Work task
Only the lines from the one containing "Construction | Ammann, P |" through the one containing "Nidiffer, K |" should be printed, exactly as they appear below, with both ends included.
---------------
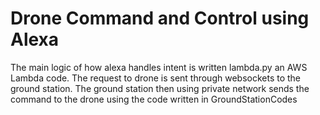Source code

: # Drone Command and Control using Alexa

The main logic of how alexa handles intent is written lambda.py an AWS Lambda code.
The request to drone is sent through websockets to the ground station.
The ground station then using private network sends the command to the drone using the code written in GroundStationCodes
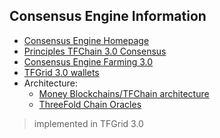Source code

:
## Consensus Engine Information

- [Consensus Engine Homepage](consensus3)
- [Principles TFChain 3.0 Consensus](consensus3_principles)
- [Consensus Engine Farming 3.0](consensus3_engine_farming)
- [TFGrid 3.0 wallets](tfgrid3_wallets)
- Architecture:
  - [Money Blockchains/TFChain architecture](money_blockchain_partity_link)
  - [ThreeFold Chain Oracles](consensus3_oracles)
<!-- - [Consensus Engine Weight System](consensus3_weights) -->

> implemented in TFGrid 3.0

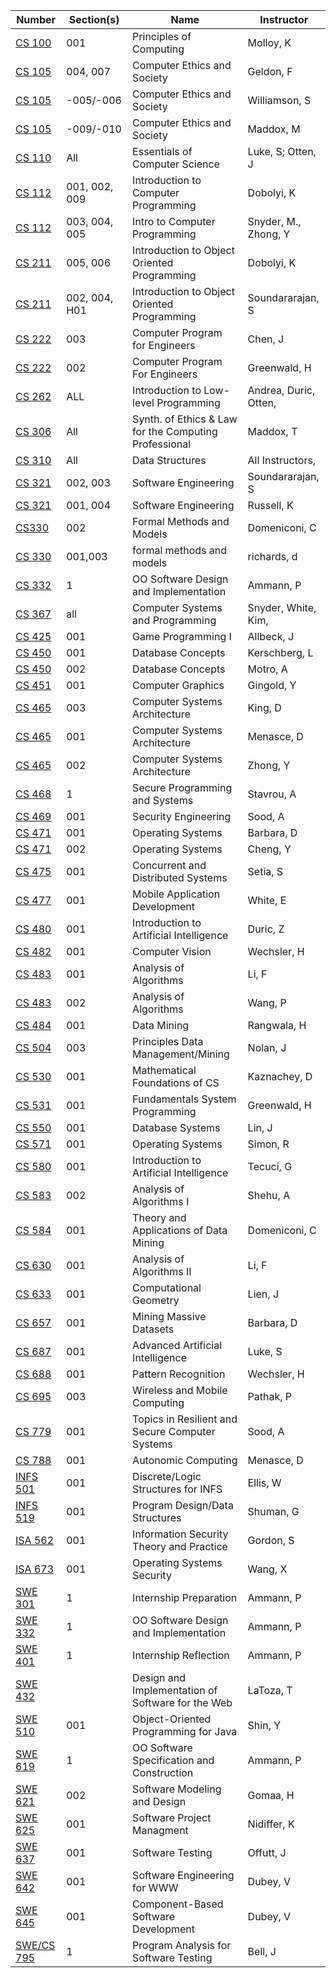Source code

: | **Number** | **Section(s)** | **Name** | **Instructor** |
|------------|----------------|----------|----------------|
| [CS 100](../pdf_html/Fall2017/CS_100MolloyK.pdf) | 001 | Principles of Computing | Molloy, K |
| [CS 105](../pdf_html/Fall2017/CS_105GeldonF.pdf) | 004, 007 | Computer Ethics and Society | Geldon, F |
| [CS 105](../pdf_html/Fall2017/CS_105WilliamsonS.html) | -005/-006 | Computer Ethics and Society | Williamson, S |
| [CS 105](../pdf_html/Fall2017/CS_105MaddoxM.pdf) | -009/-010 | Computer Ethics and Society | Maddox, M |
| [CS 110](../pdf_html/Fall2017/CS_110Luke_S_OttenJ.html) | All | Essentials of Computer Science | Luke, S; Otten, J |
| [CS 112](../pdf_html/Fall2017/112DobolyiK.html) | 001, 002, 009 | Introduction to Computer Programming | Dobolyi, K |
| [CS 112](../pdf_html/Fall2017/CS112Snyder_M.__ZhongY.html) | 003, 004, 005 | Intro to Computer Programming | Snyder, M.,  Zhong, Y |
| [CS 211](../pdf_html/Fall2017/CS_211DobolyiK.html) | 005, 006 | Introduction to Object Oriented Programming | Dobolyi, K |
| [CS 211](../pdf_html/Fall2017/211SoundararajanS.pdf) | 002, 004, H01 | Introduction to Object Oriented Programming | Soundararajan, S |
| [CS 222](../pdf_html/Fall2017/CS222ChenJ.html) | 003 | Computer Program for Engineers | Chen, J |
| [CS 222](../pdf_html/Fall2017/CS_222GreenwaldH.pdf) | 002 | Computer Program For Engineers | Greenwald, H |
| [CS 262](../pdf_html/Fall2017/CS_262Andrea_Duric_Otten.html) | ALL | Introduction to Low-level Programming | Andrea, Duric, Otten, |
| [CS 306](../pdf_html/Fall2017/CS_306MaddoxT.html) | All | Synth. of Ethics & Law for the Computing Professional | Maddox, T |
| [CS 310](../pdf_html/Fall2017/CS_310All_Instructors.html) | All | Data Structures | All Instructors, |
| [CS 321](../pdf_html/Fall2017/CS_321SoundararajanS.pdf) | 002, 003 | Software Engineering | Soundararajan, S |
| [CS 321](../pdf_html/Fall2017/CS_321RussellK.html) | 001, 004 | Software Engineering | Russell, K |
| [CS330](../pdf_html/Fall2017/CS330DomeniconiC.html) | 002 | Formal Methods and Models | Domeniconi, C |
| [CS 330](../pdf_html/Fall2017/cs330richardsd.html) | 001,003 | formal methods and models | richards, d |
| [CS  332](../pdf_html/Fall2017/CS__332AmmannP.html) | 1 | OO Software Design and Implementation | Ammann, P |
| [CS 367](../pdf_html/Fall2017/CS367Snyder_White_Kim.html) | all | Computer Systems and Programming | Snyder, White, Kim, |
| [CS 425](../pdf_html/Fall2017/CS_425AllbeckJ.html) | 001 | Game Programming I | Allbeck, J |
| [CS 450](../pdf_html/Fall2017/CS_450KerschbergL.html) | 001 | Database Concepts | Kerschberg, L |
| [CS 450](../pdf_html/Fall2017/450MotroA.html) | 002 | Database Concepts | Motro, A |
| [CS 451](../pdf_html/Fall2017/CS_451GingoldY.html) | 001 | Computer Graphics | Gingold, Y |
| [CS 465](../pdf_html/Fall2017/CS_465KingD.pdf) | 003 | Computer Systems Architecture | King, D |
| [CS 465](../pdf_html/Fall2017/CS_465MenasceD.html) | 001 | Computer Systems Architecture | Menasce, D |
| [CS 465](../pdf_html/Fall2017/CS_465ZhongY.html) | 002 | Computer Systems Architecture | Zhong, Y |
| [CS 468](../pdf_html/Fall2017/CS_468StavrouA.html) | 1 | Secure Programming and Systems | Stavrou, A |
| [CS 469](../pdf_html/Fall2017/CS469SoodA.html) | 001 | Security Engineering | Sood, A |
| [CS 471](../pdf_html/Fall2017/CS_471BarbaraD.html) | 001 | Operating Systems | Barbara, D |
| [CS 471](../pdf_html/Fall2017/CS_471ChengY.html) | 002 | Operating Systems | Cheng, Y |
| [CS 475](../pdf_html/Fall2017/CS_475SetiaS.html) | 001 | Concurrent and Distributed Systems | Setia, S |
| [CS 477](../pdf_html/Fall2017/CS_477WhiteE.pdf) | 001 | Mobile Application Development | White, E |
| [CS 480](../pdf_html/Fall2017/CS_480DuricZ.html) | 001 | Introduction to Artificial Intelligence | Duric, Z |
| [CS 482](../pdf_html/Fall2017/CS_482WechslerH.pdf) | 001 | Computer Vision | Wechsler, H |
| [CS 483](../pdf_html/Fall2017/CS_483LiF.pdf) | 001 | Analysis of Algorithms | Li, F |
| [CS 483](../pdf_html/Fall2017/CS483WangP.html) | 002 | Analysis of Algorithms | Wang, P |
| [CS 484](../pdf_html/Fall2017/CS_484RangwalaH.html) | 001 | Data Mining | Rangwala, H |
| [CS 504](../pdf_html/Fall2017/CS_504NolanJ.pdf) | 003 | Principles Data Management/Mining | Nolan, J |
| [CS 530](../pdf_html/Fall2017/CS_530KaznacheyD.pdf) | 001 | Mathematical Foundations of CS | Kaznachey, D |
| [CS 531](../pdf_html/Fall2017/CS_531GreenwaldH.pdf) | 001 | Fundamentals System Programming | Greenwald, H |
| [CS 550](../pdf_html/Fall2017/CS_550LinJ.html) | 001 | Database Systems | Lin, J |
| [CS 571](../pdf_html/Fall2017/CS_571SimonR.html) | 001 | Operating Systems | Simon, R |
| [CS 580](../pdf_html/Fall2017/CS_580TecuciG.pdf) | 001 | Introduction to Artificial Intelligence | Tecuci, G |
| [CS 583](../pdf_html/Fall2017/CS583ShehuA.html) | 002 | Analysis of Algorithms I | Shehu, A |
| [CS 584](../pdf_html/Fall2017/CS584DomeniconiC.html) | 001 | Theory and Applications of Data Mining | Domeniconi, C |
| [CS 630](../pdf_html/Fall2017/CS_630LiF.pdf) | 001 | Analysis of Algorithms II | Li, F |
| [CS 633](../pdf_html/Fall2017/CS_633LienJ.html) | 001 | Computational Geometry | Lien, J |
| [CS 657](../pdf_html/Fall2017/CS_657BarbaraD.html) | 001 | Mining Massive Datasets | Barbara, D |
| [CS 687](../pdf_html/Fall2017/CS_687LukeS.html) | 001 | Advanced Artificial Intelligence | Luke, S |
| [CS 688](../pdf_html/Fall2017/CS688WechslerH.pdf) | 001 | Pattern Recognition | Wechsler, H |
| [CS 695](../pdf_html/Fall2017/CS_695PathakP.pdf) | 003 | Wireless and Mobile Computing | Pathak, P |
| [CS 779](../pdf_html/Fall2017/CS779SoodA.pdf) | 001 | Topics in Resilient and Secure Computer Systems | Sood, A |
| [CS 788](../pdf_html/Fall2017/CS_788MenasceD.html) | 001 | Autonomic Computing | Menasce, D |
| [INFS 501](../pdf_html/Fall2017/INFS_501EllisW.pdf) | 001 | Discrete/Logic Structures for INFS | Ellis, W |
| [INFS 519](../pdf_html/Fall2017/INFS_519ShumanG.pdf) | 001 | Program Design/Data Structures | Shuman, G |
| [ISA 562](../pdf_html/Fall2017/ISA_562GordonS.html) | 001 | Information Security Theory and Practice | Gordon, S |
| [ISA 673](../pdf_html/Fall2017/ISA_673WangX.html) | 001 | Operating Systems Security | Wang, X |
| [SWE 301](../pdf_html/Fall2017/SWE_301AmmannP.html) | 1 | Internship Preparation | Ammann, P |
| [SWE 332](../pdf_html/Fall2017/SWE_332AmmannP.html) | 1 | OO Software Design and Implementation | Ammann, P |
| [SWE 401](../pdf_html/Fall2017/SWE_401AmmannP.html) | 1 | Internship Reflection | Ammann, P |
| [SWE 432](../pdf_html/Fall2017/SWE_432LaTozaT.pdf) |  | Design and Implementation of Software for the Web | LaToza, T |
| [SWE 510](../pdf_html/Fall2017/SWE_510ShinY.pdf) | 001 | Object-Oriented Programming for Java | Shin, Y |
| [SWE 619](../pdf_html/Fall2017/SWE_619AmmannP.html) | 1 | OO Software Specification and Construction | Ammann, P |
| [SWE 621](../pdf_html/Fall2017/SWE_621GomaaH.pdf) | 002 | Software Modeling and Design | Gomaa, H |
| [SWE 625](../pdf_html/Fall2017/SWE_625NidifferK.pdf) | 001 | Software Project Managment | Nidiffer, K |
| [SWE 637](../pdf_html/Fall2017/SWE_637OffuttJ.html) | 001 | Software Testing | Offutt, J |
| [SWE 642](../pdf_html/Fall2017/SWE_642DubeyV.pdf) | 001 | Software Engineering for WWW | Dubey, V |
| [SWE 645](../pdf_html/Fall2017/SWE_645DubeyV.pdf) | 001 | Component-Based Software Development | Dubey, V |
| [SWE/CS 795](../pdf_html/Fall2017/CS_795BellJ.pdf) | 1 | Program Analysis for Software Testing | Bell, J |
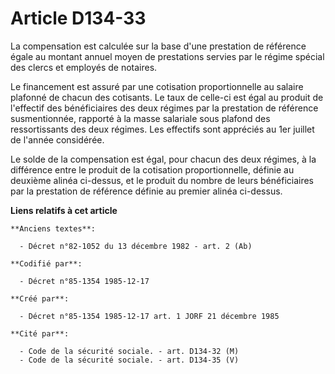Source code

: # Article D134-33

La compensation est calculée sur la base d'une prestation de référence égale au montant annuel moyen de prestations servies
par le régime spécial des clercs et employés de notaires. 

Le financement est assuré par une cotisation proportionnelle au salaire plafonné de chacun des cotisants. Le taux de celle-ci
est égal au produit de l'effectif des bénéficiaires des deux régimes par la prestation de référence susmentionnée, rapporté à
la masse salariale sous plafond des ressortissants des deux régimes. Les effectifs sont appréciés au 1er juillet de l'année
considérée. 

Le solde de la compensation est égal, pour chacun des deux régimes, à la différence entre le produit de la cotisation
proportionnelle, définie au deuxième alinéa ci-dessus, et le produit du nombre de leurs bénéficiaires par la prestation de
référence définie au premier alinéa ci-dessus.

**Liens relatifs à cet article**

	**Anciens textes**:

	  - Décret n°82-1052 du 13 décembre 1982 - art. 2 (Ab)

	**Codifié par**:

	  - Décret n°85-1354 1985-12-17

	**Créé par**:

	  - Décret n°85-1354 1985-12-17 art. 1 JORF 21 décembre 1985

	**Cité par**:

	  - Code de la sécurité sociale. - art. D134-32 (M)
	  - Code de la sécurité sociale. - art. D134-35 (V)

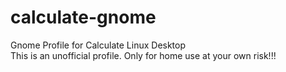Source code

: # calculate-gnome
Gnome Profile for Calculate Linux Desktop  
This is an unofficial profile. Only for home use at your own risk!!!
---------------
Task answer
| [SWE 619](../pdf_html/Fall2017/SWE_619AmmannP.html) | 1 | OO Software Specification and Construction | Ammann, P |
| [SWE 621](../pdf_html/Fall2017/SWE_621GomaaH.pdf) | 002 | Software Modeling and Design | Gomaa, H |
| [SWE 625](../pdf_html/Fall2017/SWE_625NidifferK.pdf) | 001 | Software Project Managment | Nidiffer, K |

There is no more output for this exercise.